Monsieur le Président de la République, permettez-moi de féliciter l’autodiscipline des porte-parole de la Présidence de la République et du gouvernement, qui pour la première fois depuis de très longue années, ont la pudeur de « ne jamais ajouter de la confusion à la confusion ». À eux aussi, bravo pour la hauteur d’esprit.
3. Notre campagne de vaccination a donc commencé avec le seul et unique Sinopharm, bien avant qu’il soit homologué par l’OMS. Sauf erreur de ma part, les doses de Sinopharm sont arrivées chez nous dans le mutisme absolu du Bureau Régional de l’OMS. Partout ailleurs dans le monde, l’OMS réceptionne les vaccins homologués en compagnie des autorités sanitaires du pays. Chez nous au Gabon, il n’y a pas eu cette complicité entre l’OMS et le COPIL autours du vaccin Sinopharm. Peut-être que la donne changera avec la récente homologation dudit vaccin. En attendant, Monsieur le Président de la République, voici ma troisième question: notre première phase de vaccination anticovid a-t-elle reçu le label de l’OMS, oui ou non? Si la réponse est oui, était-ce un label de vaccination, ou un label de test vaccinal?

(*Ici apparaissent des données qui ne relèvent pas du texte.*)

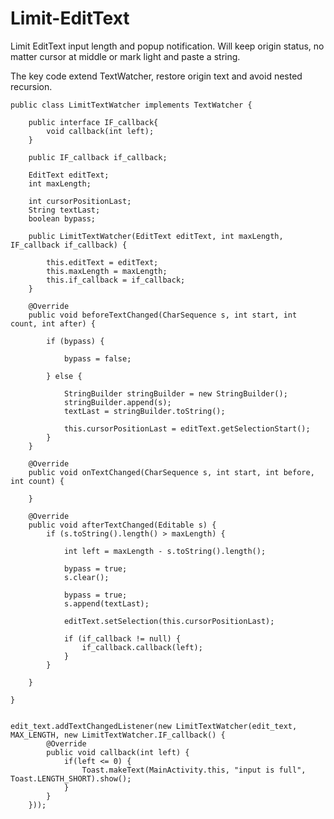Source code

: # Limit-EditText
Limit EditText input length and popup notification. Will keep origin status, no matter cursor at middle or mark light and paste a string.

The key code extend TextWatcher, restore origin text and avoid nested recursion.

    public class LimitTextWatcher implements TextWatcher {

        public interface IF_callback{
            void callback(int left);
        }

        public IF_callback if_callback;

        EditText editText;
        int maxLength;

        int cursorPositionLast;
        String textLast;
        boolean bypass;

        public LimitTextWatcher(EditText editText, int maxLength, IF_callback if_callback) {

            this.editText = editText;
            this.maxLength = maxLength;
            this.if_callback = if_callback;
        }

        @Override
        public void beforeTextChanged(CharSequence s, int start, int count, int after) {

            if (bypass) {

                bypass = false;

            } else {

                StringBuilder stringBuilder = new StringBuilder();
                stringBuilder.append(s);
                textLast = stringBuilder.toString();

                this.cursorPositionLast = editText.getSelectionStart();
            }
        }

        @Override
        public void onTextChanged(CharSequence s, int start, int before, int count) {

        }

        @Override
        public void afterTextChanged(Editable s) {
            if (s.toString().length() > maxLength) {

                int left = maxLength - s.toString().length();

                bypass = true;
                s.clear();

                bypass = true;
                s.append(textLast);

                editText.setSelection(this.cursorPositionLast);

                if (if_callback != null) {
                    if_callback.callback(left);
                }
            }

        }

    }
    
    
    edit_text.addTextChangedListener(new LimitTextWatcher(edit_text, MAX_LENGTH, new LimitTextWatcher.IF_callback() {
            @Override
            public void callback(int left) {
                if(left <= 0) {
                    Toast.makeText(MainActivity.this, "input is full", Toast.LENGTH_SHORT).show();
                }
            }
        }));
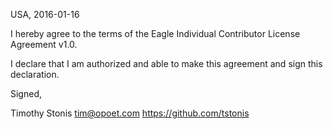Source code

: USA, 2016-01-16

I hereby agree to the terms of the Eagle Individual Contributor License
Agreement v1.0.

I declare that I am authorized and able to make this agreement and sign this
declaration.

Signed,

Timothy Stonis tim@opoet.com https://github.com/tstonis

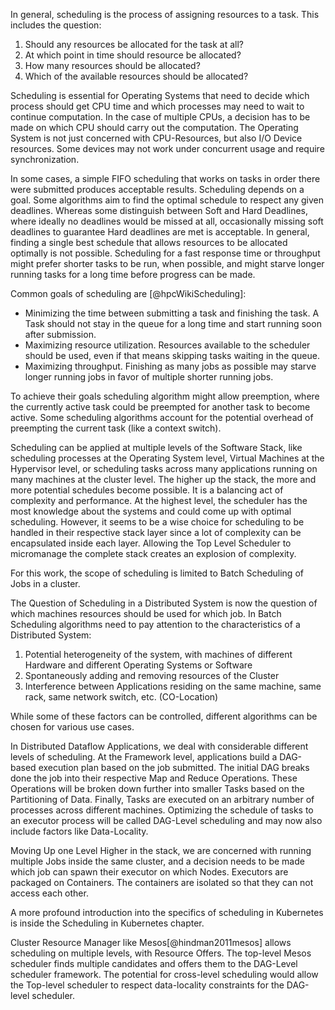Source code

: In general, scheduling is the process of assigning resources to a task. This includes the question:

1. Should any resources be allocated for the task at all?
2. At which point in time should resource be allocated?
3. How many resources should be allocated?
4. Which of the available resources should be allocated?

Scheduling is essential for Operating Systems that need to decide which process should get CPU time and which processes may need to wait to continue computation. In the case of multiple CPUs, a decision has to be made on which CPU should carry out the computation.
The Operating System is not just concerned with CPU-Resources, but also I/O Device resources. Some devices may not work under concurrent usage and require synchronization.

In some cases, a simple FIFO scheduling that works on tasks in order there were submitted produces acceptable results.
Scheduling depends on a goal. Some algorithms aim to find the optimal schedule to respect any given deadlines. Whereas some distinguish between Soft and Hard Deadlines, where ideally no deadlines would be missed at all, occasionally missing soft deadlines to guarantee Hard deadlines are met is acceptable. In general, finding a single best schedule that allows resources to be allocated optimally is not possible.
Scheduling for a fast response time or throughput might prefer shorter tasks to be run, when possible, and might starve longer running tasks for a long time before progress can be made.

Common goals of scheduling are [@hpcWikiScheduling]:

- Minimizing the time between submitting a task and finishing the task. A Task should not stay in the queue for a long time and start running soon after submission.
- Maximizing resource utilization. Resources available to the scheduler should be used, even if that means skipping tasks waiting in the queue.
- Maximizing throughput. Finishing as many jobs as possible may starve longer running jobs in favor of multiple shorter running jobs.

To achieve their goals scheduling algorithm might allow preemption, where the currently active task could be preempted for another task to become active. Some scheduling algorithms account for the potential overhead of preempting the current task (like a context switch).

Scheduling can be applied at multiple levels of the Software Stack, like scheduling processes at the Operating System level, Virtual Machines at the Hypervisor level, or scheduling tasks across many applications running on many machines at the cluster level. The higher up the stack, the more and more potential schedules become possible. It is a balancing act of complexity and performance. At the highest level, the scheduler has the most knowledge about the systems and could come up with optimal scheduling. However, it seems to be a wise choice for scheduling to be handled in their respective stack layer since a lot of complexity can be encapsulated inside each layer. Allowing the Top Level Scheduler to micromanage the complete stack creates an explosion of complexity.

For this work, the scope of scheduling is limited to Batch Scheduling of Jobs in a cluster.

The Question of Scheduling in a Distributed System is now the question of which machines resources should be used for which job. In Batch Scheduling algorithms need to pay attention to the characteristics of a Distributed System:

1. Potential heterogeneity of the system, with machines of different Hardware and different Operating Systems or Software
2. Spontaneously adding and removing resources of the Cluster
3. Interference between Applications residing on the same machine, same rack, same network switch, etc. (CO-Location)

While some of these factors can be controlled, different algorithms can be chosen for various use cases.

In Distributed Dataflow Applications, we deal with considerable different levels of scheduling. At the Framework level, applications build a DAG-based execution plan based on the job submitted. The initial DAG breaks done the job into their respective Map and Reduce Operations. These Operations will be broken down further into smaller Tasks based on the Partitioning of Data. Finally, Tasks are executed on an arbitrary number of processes across different machines. Optimizing the schedule of tasks to an executor process will be called DAG-Level scheduling and may now also include factors like Data-Locality.

Moving Up one Level Higher in the stack, we are concerned with running multiple Jobs inside the same cluster, and a decision needs to be made which job can spawn their executor on which Nodes. Executors are packaged on Containers. The containers are isolated so that they can not access each other.

A more profound introduction into the specifics of scheduling in Kubernetes is inside the Scheduling in Kubernetes chapter.

Cluster Resource Manager like Mesos[@hindman2011mesos] allows scheduling on multiple levels, with Resource Offers. The top-level Mesos scheduler finds multiple candidates and offers them to the DAG-Level scheduler framework. The potential for cross-level scheduling would allow the Top-level scheduler to respect data-locality constraints for the DAG-level scheduler.
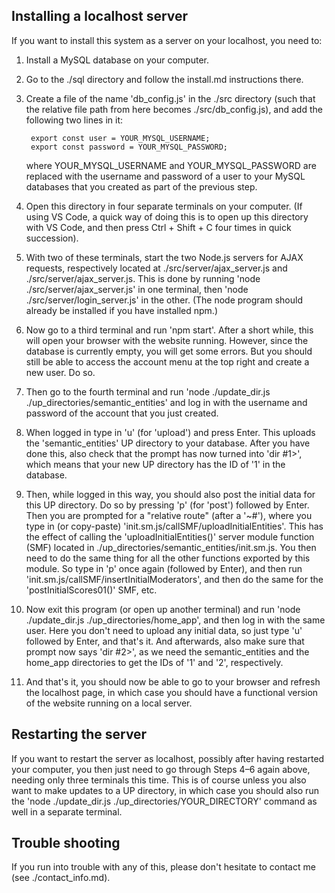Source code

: 
## Installing a localhost server

If you want to install this system as a server on your localhost, you need to:

1. Install a MySQL database on your computer.

2. Go to the ./sql directory and follow the install.md instructions there.

3. Create a file of the name 'db_config.js' in the ./src directory (such that the relative file path from here becomes ./src/db_config.js), and add the following two lines in it:

        export const user = YOUR_MYSQL_USERNAME;
        export const password = YOUR_MYSQL_PASSWORD;

    where YOUR_MYSQL_USERNAME and YOUR_MYSQL_PASSWORD are replaced with the username and password of a user to your MySQL databases that you created as part of the previous step.

5. Open this directory in four separate terminals on your computer. (If using VS Code, a quick way of doing this is to open up this directory with VS Code, and then press Ctrl + Shift + C four times in quick succession).

6. With two of these terminals, start the two Node.js servers for AJAX requests, respectively located at ./src/server/ajax_server.js and ./src/server/ajax_server.js. This is done by running 'node ./src/server/ajax_server.js' in one terminal, then 'node ./src/server/login_server.js' in the other. (The node program should already be installed if you have installed npm.)

7. Now go to a third terminal and run 'npm start'. After a short while, this will open your browser with the website running. However, since the database is currently empty, you will get some errors. But you should still be able to access the account menu at the top right and create a new user. Do so.

8. Then go to the fourth terminal and run 'node ./update_dir.js ./up_directories/semantic_entities' and log in with the username and password of the account that you just created.

9. When logged in type in 'u' (for 'upload') and press Enter. This uploads the 'semantic_entities' UP directory to your database. After you have done this, also check that the prompt has now turned into 'dir #1>', which means that your new UP directory has the ID of '1' in the database.

10. Then, while logged in this way, you should also post the initial data for this UP directory. Do so by pressing 'p' (for 'post') followed by Enter. Then you are prompted for a "relative route" (after a '~#'), where you type in (or copy-paste) 'init.sm.js/callSMF/uploadInitialEntities'. This has the effect of calling the 'uploadInitialEntities()' server module function (SMF) located in ./up_directories/semantic_entities/init.sm.js. You then need to do the same thing for all the other functions exported by this module. So type in 'p' once again (followed by Enter), and then run 'init.sm.js/callSMF/insertInitialModerators', and then do the same for the 'postInitialScores01()' SMF, etc.

11. Now exit this program (or open up another terminal) and run 'node ./update_dir.js ./up_directories/home_app', and then log in with the same user. Here you don't need to upload any initial data, so just type 'u' followed by Enter, and that's it. And afterwards, also make sure that prompt now says 'dir #2>', as we need the semantic_entities and the home_app directories to get the IDs of '1' and '2', respectively.

12. And that's it, you should now be able to go to your browser and refresh the localhost page, in which case you should have a functional version of the website running on a local server.



## Restarting the server

If you want to restart the server as localhost, possibly after having restarted your computer, you then just need to go through Steps 4–6 again above, needing only three terminals this time. This is of course unless you also want to make updates to a UP directory, in which case you should also run the 'node ./update_dir.js ./up_directories/YOUR_DIRECTORY' command as well in a separate terminal.



## Trouble shooting

If you run into trouble with any of this, please don't hesitate to contact me (see ./contact_info.md).
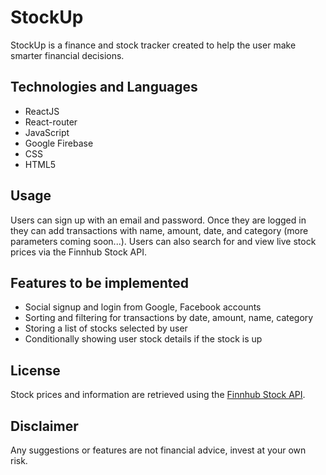 # StockUp

StockUp is a finance and stock tracker created to help the user make smarter financial decisions.

## Technologies and Languages

- ReactJS
- React-router
- JavaScript
- Google Firebase
- CSS
- HTML5

## Usage

Users can sign up with an email and password. Once they are logged in they can add transactions with name, amount, date, and category (more parameters coming soon...).
Users can also search for and view live stock prices via the Finnhub Stock API.

## Features to be implemented

- Social signup and login from Google, Facebook accounts
- Sorting and filtering for transactions by date, amount, name, category
- Storing a list of stocks selected by user
- Conditionally showing user stock details if the stock is up

## License

Stock prices and information are retrieved using the [Finnhub Stock API](https://finnhub.io/docs/api).

## Disclaimer

Any suggestions or features are not financial advice, invest at your own risk.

De surcroît, Monsieur le Président de la République, en mars 2021, le vaccin Sinopharm était le plus faible sur notre liste vaccinale, avec un taux d’efficacité de 72%. Monsieur le Président de la République, voici ma quatrième question: qu’est donc venu faire un vaccin non homologué, et de faible puissance, dans la campagne vaccinale anticovid au Gabon? Était-ce pour immuniser les populations, ou pour compléter les tests dudit vaccin?
Nous constatons que Sinopharm a finalement reçu son homologation, après notre première phase de vaccination. Voici ma cinquième question: les chiffres du Gabon ont-ils été ajoutés au dossier d’homologation de Sinopharm, oui ou non? Si la réponse est oui, le COPIL devrait nous éclairer sur cette question. Quand cela aura été fait, les gabonais iront peut-être massivement se faire vacciner.
Monsieur le Président de la République, vous aurez constaté que les questions gravitent autour de la confusion entre campagne de vaccination et campagne de tests vaccinaux. Je supplie Votre Excellence, de considérer cette préoccupation dans la prochaine campagne de sensibilisation vaccinale.
Recevez, Monsieur le Président de la République, l’expression de ma très profonde gratitude, et de ma considération illimitée.